20th LLAFF 2010


Chico and Rita (Animated Feature)

Wednesday, November 17, 2010 at 7:00pm
Bolivar Hall.
Dir. Fernando Trueba and Javier Mariscal, Spain / Cuba 2010, 94 min, colour & b/w
Cast: Rita: Limara Meneses, Chico: Emar Xor Oña, Ramon: Mario Guerra

An unmissable treat: a sumptuous animated feature with an original soundtrack by the legendary Cuban bandleader and composer Bebo Valdés. The story follows the tempestuous love affair between Chico, a talented piano player, and gorgeous, honey-voiced chanteuse Rita, as they pursue each other from the steamy nightclubs of pre-revolutionary Havana, through the Mambo and Jazz haunts of Harlem, to the glamorous world of Forties Hollywood and, finally, to a seedy motel in Las Vegas. The artwork, directed by the brilliant Valencian artist Javier Mariscal, displays the beautiful detail of line and tonality of a top graphic novel, punctuated by stunning chiaroscuro compositions animated to swing along to a soundtrack, which evokes a unique moment in American music. Maestro Valdés effortlessly evokes the New York heyday of greats such as Charlie Parker and Dizzy Gillespie, Tito Puente and Chano Pozo.A visual and musical feast, topped off with an epic love story that spans half a century.
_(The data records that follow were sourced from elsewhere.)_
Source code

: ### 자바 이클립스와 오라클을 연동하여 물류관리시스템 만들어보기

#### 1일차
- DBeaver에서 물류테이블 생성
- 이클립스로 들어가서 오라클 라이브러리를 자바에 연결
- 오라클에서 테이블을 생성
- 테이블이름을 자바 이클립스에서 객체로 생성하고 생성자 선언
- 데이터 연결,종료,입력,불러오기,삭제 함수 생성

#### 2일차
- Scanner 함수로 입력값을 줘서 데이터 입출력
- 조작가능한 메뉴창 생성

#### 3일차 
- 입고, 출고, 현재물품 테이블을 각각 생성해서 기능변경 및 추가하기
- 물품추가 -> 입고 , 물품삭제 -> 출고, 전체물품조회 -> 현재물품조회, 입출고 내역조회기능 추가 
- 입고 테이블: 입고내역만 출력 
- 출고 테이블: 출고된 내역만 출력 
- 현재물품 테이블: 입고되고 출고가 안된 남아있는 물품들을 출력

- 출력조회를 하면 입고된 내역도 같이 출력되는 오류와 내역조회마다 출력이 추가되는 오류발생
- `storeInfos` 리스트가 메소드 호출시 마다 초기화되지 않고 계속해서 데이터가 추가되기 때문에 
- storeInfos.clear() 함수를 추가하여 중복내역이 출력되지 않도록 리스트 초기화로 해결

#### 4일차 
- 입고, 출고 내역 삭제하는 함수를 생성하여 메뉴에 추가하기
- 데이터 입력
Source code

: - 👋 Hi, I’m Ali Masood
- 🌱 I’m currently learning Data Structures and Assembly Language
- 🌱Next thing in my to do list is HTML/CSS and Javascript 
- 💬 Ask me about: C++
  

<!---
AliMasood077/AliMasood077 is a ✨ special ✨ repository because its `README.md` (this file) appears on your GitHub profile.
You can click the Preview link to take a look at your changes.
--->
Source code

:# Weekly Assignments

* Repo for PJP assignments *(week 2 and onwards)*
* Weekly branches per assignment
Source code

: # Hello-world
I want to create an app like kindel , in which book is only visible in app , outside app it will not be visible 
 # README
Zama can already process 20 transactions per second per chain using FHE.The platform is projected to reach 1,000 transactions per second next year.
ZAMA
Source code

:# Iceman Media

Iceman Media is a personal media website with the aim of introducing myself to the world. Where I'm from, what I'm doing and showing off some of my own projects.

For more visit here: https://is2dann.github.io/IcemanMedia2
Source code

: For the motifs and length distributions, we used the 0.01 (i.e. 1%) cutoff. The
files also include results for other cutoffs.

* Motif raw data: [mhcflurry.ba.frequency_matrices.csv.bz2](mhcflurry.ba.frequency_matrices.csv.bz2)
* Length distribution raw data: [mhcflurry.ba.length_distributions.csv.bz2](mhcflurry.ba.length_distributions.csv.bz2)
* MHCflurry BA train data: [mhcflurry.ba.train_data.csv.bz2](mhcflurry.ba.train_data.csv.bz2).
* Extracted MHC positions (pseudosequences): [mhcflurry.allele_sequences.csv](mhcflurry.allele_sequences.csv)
What more could you ask for?


Riverside Studios Friday 19- 8.30 pm
Dir. Teresa Costantini, Argentina, 2009, 128 min, colour
Cast: Antonella Costa, Sabrina Garciarena, Ana Celentano, Gonzalo Heredia.

Based on the real life of Felicitas Guerrero, Teresa Costantini’s luminous historical extravaganza brings to the screen the real life tragedy of Felicitas and thEnrique, young lovers torn apart by class, wealth and war in 19 Century Buenos Aires . At the age of fifteen, Felicitas is engaged by her father to the wealthiest man in Argentina (who is forty years her senior), regardless of the fact that her heart already belongs to another. Just as beautiful and modulated as it is moving.

Two Times Ana / Dos veces Ana

Dir. Sergio Giral, USA, 2010, 105 min, colour
Cast: Elvira Valdes, Michelle Fragoso, Yvonne Lopez Arenal, Yesleer de la Cruz, Isabel Moreno, Lili Renteria.

The story of two mixed race women who inhabit very different worlds that, somehow, seem to run parallel and overlap. One is a cashier at a market in Miami ‘s Little Havana. The other Ana is an actress who plays an African slave in a TV soap opera and is on the road to Hollywood . The two Ana’s live in parallel realities, (or perhaps one Ana’s reality is the other’s illusion). Fantasy, reality, success and deception blend in a brilliant comic drama that bends racial and social boundaries and where nothing is as it seems

The Annunciation / La Anunciación

Dir. Enrique Pineda Barnet, Cuba, 2009, 97 min, colour
Cast: Veronica Lynn, Broselianda Hernandez, Hector Noa, Ismael de Diego, Roberto Diaz.

Pineda Barnet is the multiple award winning director of La Bella del Alhambra, (Oscar nominated, and one of the most important Cuban films of recent years). His latest feature, set in Havana , is an overwhelmingly powerful evocation of a Cuban family’s tumultuous history, centring around the reading of a will by widowed, spiritualist matriarch Amalia. It is a brilliant and visceral cinematic study of inter-generational turmoil as the family members fall victim to the tyranny of memory, tortured by the turmoil which marked their past lives.


Dir. Magdiel Aspillaga, USA, 2010, 84 min, colour
Cast: Maria Isabel Diaz, Jorge Luis Alvares, Ramon Veloz, Danny Jacomino, Ibetti Larralde.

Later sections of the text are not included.